(Given data begins)

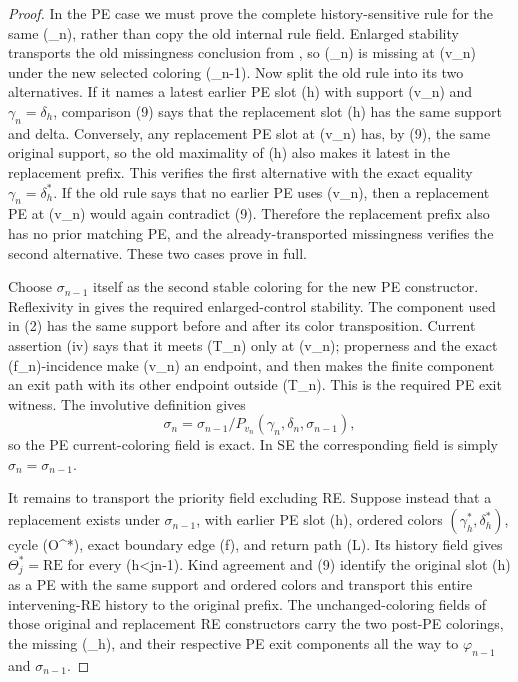 \begin{proof}
In the PE case we must prove the complete history-sensitive rule for the
same (\gamma_n), rather than copy the old internal rule field.  Enlarged
stability transports the old missingness conclusion from
, so (\gamma_n) is missing at (v_n)
under the new selected coloring (\sigma_{n-1}).  Now split the old rule
into its two alternatives.  If it names a latest earlier PE slot (h) with
support (v_n) and \(\gamma_n=\delta_h\), comparison (9) says that the
replacement slot (h) has the same support and delta.  Conversely, any
replacement PE slot at (v_n) has, by (9), the same original support, so
the old maximality of (h) also makes it latest in the replacement prefix.
This verifies the first alternative with the exact equality
\(\gamma_n=\delta_h^*\).  If the old rule says that no earlier PE uses
(v_n), then a replacement PE at (v_n) would again contradict (9).
Therefore the replacement prefix also has no prior matching PE, and the
already-transported missingness verifies the second alternative.  These
two cases prove  in full.

Choose \(\sigma_{n-1}\) itself as the second stable coloring for the new
PE constructor.  Reflexivity in  gives the required
enlarged-control stability.  The component used in (2) has the same
support before and after its color transposition.  Current assertion (iv)
says that it meets
(T_n) only at (v_n); properness and the exact (f_n)-incidence make
(v_n) an endpoint, and 
then makes the finite component an exit path with its other endpoint
outside (T_n).  This is the required PE exit witness.  The involutive
definition  gives
\[
 \sigma_n=\sigma_{n-1}/P_{v_n}
                  (\gamma_n,\delta_n,\sigma_{n-1}),           \tag{12}
\]
so the PE current-coloring field is exact.  In SE the corresponding field
is simply \(\sigma_n=\sigma_{n-1}\).

It remains to transport the priority field excluding RE.  Suppose instead
that a replacement  exists under
\(\sigma_{n-1}\), with earlier PE slot (h), ordered colors
\((\gamma_h^*,\delta_h^*)\), cycle (O^*), exact boundary edge (f), and
return path (L).  Its history field gives
\(\Theta_j^*=\mathrm{RE}\) for every (h<j\leq n-1).  Kind agreement and
(9) identify the original slot (h) as a PE with the same support and
ordered colors and transport this entire intervening-RE history to the
original prefix.  The unchanged-coloring fields of those original and
replacement RE constructors carry the two post-PE colorings, the missing
(\delta_h), and their respective PE exit components all the way to
\(\varphi_{n-1}\) and \(\sigma_{n-1}\).


\end{proof}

(Given data ends)

_What the task asks_
Work out how many lines in the entries hold the string "prove". Your answer should consist solely of that number.

_Answer to the problem_
2